(Pictures paired with source code)
********

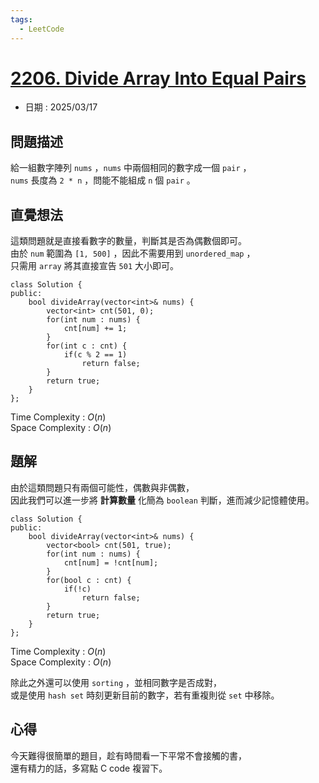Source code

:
 ```yaml
---
tags:
  - LeetCode
---
```


# [2206. Divide Array Into Equal Pairs]()  

+ 日期 : 2025/03/17  

## 問題描述  

給一組數字陣列 `nums` ，`nums` 中兩個相同的數字成一個 `pair` ，  
`nums` 長度為 `2 * n` ，問能不能組成 `n` 個 `pair` 。  

## 直覺想法  

這類問題就是直接看數字的數量，判斷其是否為偶數個即可。  
由於 `num` 範圍為 `[1, 500]` ，因此不需要用到 `unordered_map` ，  
只需用 `array` 將其直接宣告 `501` 大小即可。  

```cpp=
class Solution {
public:
    bool divideArray(vector<int>& nums) {
        vector<int> cnt(501, 0);
        for(int num : nums) {
            cnt[num] += 1;
        }
        for(int c : cnt) {
            if(c % 2 == 1)
                return false;
        }
        return true;
    }
};
```

Time Complexity : $O(n)$  
Space Complexity : $O(n)$  

## 題解  

由於這類問題只有兩個可能性，偶數與非偶數，  
因此我們可以進一步將 **計算數量** 化簡為 `boolean` 判斷，進而減少記憶體使用。  

```cpp=
class Solution {
public:
    bool divideArray(vector<int>& nums) {
        vector<bool> cnt(501, true);
        for(int num : nums) {
            cnt[num] = !cnt[num];
        }
        for(bool c : cnt) {
            if(!c)
                return false;
        }
        return true;
    }
};
```

Time Complexity : $O(n)$  
Space Complexity : $O(n)$  

除此之外還可以使用 `sorting` ，並相同數字是否成對，  
或是使用 `hash set` 時刻更新目前的數字，若有重複則從 `set` 中移除。  

## 心得  

今天難得很簡單的題目，趁有時間看一下平常不會接觸的書，  
還有精力的話，多寫點 C code 複習下。  
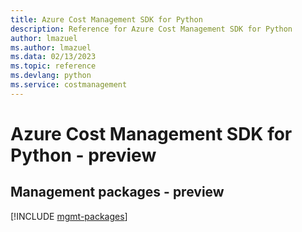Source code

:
 ```yaml
---
title: Azure Cost Management SDK for Python
description: Reference for Azure Cost Management SDK for Python
author: lmazuel
ms.author: lmazuel
ms.data: 02/13/2023
ms.topic: reference
ms.devlang: python
ms.service: costmanagement
---
```

# Azure Cost Management SDK for Python - preview

## Management packages - preview
[!INCLUDE [mgmt-packages](cost-management-mgmt-index.md)]
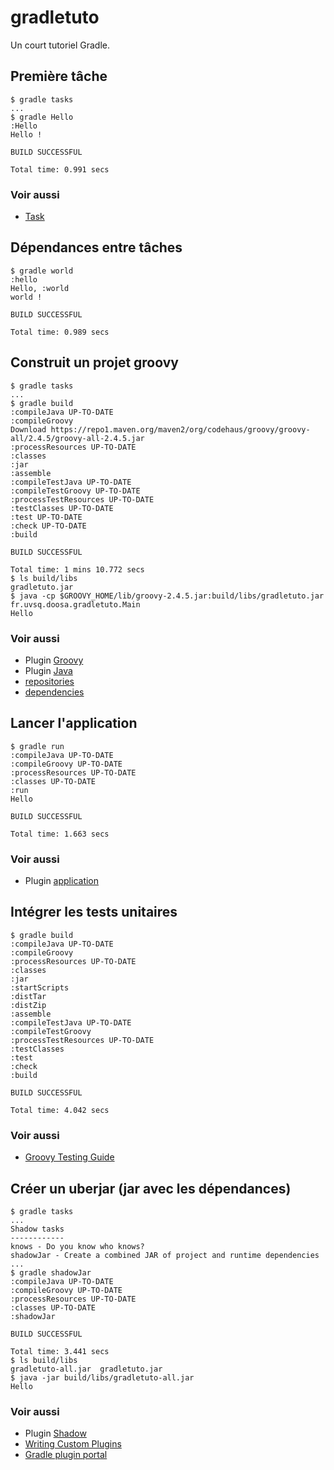 # gradletuto
Un court tutoriel Gradle.

## Première tâche
```
$ gradle tasks
...
$ gradle Hello
:Hello
Hello !

BUILD SUCCESSFUL

Total time: 0.991 secs
```

### Voir aussi
* [Task](https://docs.gradle.org/current/dsl/org.gradle.api.Task.html)

## Dépendances entre tâches
```
$ gradle world
:hello
Hello, :world
world !

BUILD SUCCESSFUL

Total time: 0.989 secs
```

## Construit un projet groovy
```
$ gradle tasks
...
$ gradle build
:compileJava UP-TO-DATE
:compileGroovy
Download https://repo1.maven.org/maven2/org/codehaus/groovy/groovy-all/2.4.5/groovy-all-2.4.5.jar
:processResources UP-TO-DATE
:classes
:jar
:assemble
:compileTestJava UP-TO-DATE
:compileTestGroovy UP-TO-DATE
:processTestResources UP-TO-DATE
:testClasses UP-TO-DATE
:test UP-TO-DATE
:check UP-TO-DATE
:build

BUILD SUCCESSFUL

Total time: 1 mins 10.772 secs
$ ls build/libs
gradletuto.jar
$ java -cp $GROOVY_HOME/lib/groovy-2.4.5.jar:build/libs/gradletuto.jar fr.uvsq.doosa.gradletuto.Main
Hello
```

### Voir aussi
* Plugin [Groovy](https://docs.gradle.org/current/userguide/groovy_plugin.html)
* Plugin [Java](https://docs.gradle.org/current/userguide/java_plugin.html)
* [repositories](https://docs.gradle.org/current/dsl/org.gradle.api.Project.html#org.gradle.api.Project:repositories%28groovy.lang.Closure%29)
* [dependencies](https://docs.gradle.org/current/dsl/org.gradle.api.Project.html#org.gradle.api.Project:dependencies%28groovy.lang.Closure%29)

## Lancer l'application
```
$ gradle run
:compileJava UP-TO-DATE
:compileGroovy UP-TO-DATE
:processResources UP-TO-DATE
:classes UP-TO-DATE
:run
Hello

BUILD SUCCESSFUL

Total time: 1.663 secs
```

### Voir aussi
* Plugin [application](https://docs.gradle.org/current/userguide/application_plugin.html)

## Intégrer les tests unitaires
```
$ gradle build
:compileJava UP-TO-DATE
:compileGroovy
:processResources UP-TO-DATE
:classes
:jar
:startScripts
:distTar
:distZip
:assemble
:compileTestJava UP-TO-DATE
:compileTestGroovy
:processTestResources UP-TO-DATE
:testClasses
:test
:check
:build

BUILD SUCCESSFUL

Total time: 4.042 secs
```

### Voir aussi
* [Groovy Testing Guide](http://docs.groovy-lang.org/docs/latest/html/documentation/core-testing-guide.html)

## Créer un uberjar (jar avec les dépendances)
```
$ gradle tasks
...
Shadow tasks
------------
knows - Do you know who knows?
shadowJar - Create a combined JAR of project and runtime dependencies
...
$ gradle shadowJar
:compileJava UP-TO-DATE
:compileGroovy UP-TO-DATE
:processResources UP-TO-DATE
:classes UP-TO-DATE
:shadowJar

BUILD SUCCESSFUL

Total time: 3.441 secs
$ ls build/libs
gradletuto-all.jar  gradletuto.jar
$ java -jar build/libs/gradletuto-all.jar
Hello
```

### Voir aussi
* Plugin [Shadow](https://github.com/johnrengelman/shadow)
* [Writing Custom Plugins](https://docs.gradle.org/current/userguide/custom_plugins.html)
* [Gradle plugin portal](https://plugins.gradle.org/)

********

▶ **Your assignment**
Return a copy of each line in the entries that carries the string "https".

▶ **Solution to this exercise**
* [Task](https://docs.gradle.org/current/dsl/org.gradle.api.Task.html)
Download https://repo1.maven.org/maven2/org/codehaus/groovy/groovy-all/2.4.5/groovy-all-2.4.5.jar
* Plugin [Groovy](https://docs.gradle.org/current/userguide/groovy_plugin.html)
* Plugin [Java](https://docs.gradle.org/current/userguide/java_plugin.html)
* [repositories](https://docs.gradle.org/current/dsl/org.gradle.api.Project.html#org.gradle.api.Project:repositories%28groovy.lang.Closure%29)
* [dependencies](https://docs.gradle.org/current/dsl/org.gradle.api.Project.html#org.gradle.api.Project:dependencies%28groovy.lang.Closure%29)
* Plugin [application](https://docs.gradle.org/current/userguide/application_plugin.html)
* Plugin [Shadow](https://github.com/johnrengelman/shadow)
* [Writing Custom Plugins](https://docs.gradle.org/current/userguide/custom_plugins.html)
* [Gradle plugin portal](https://plugins.gradle.org/)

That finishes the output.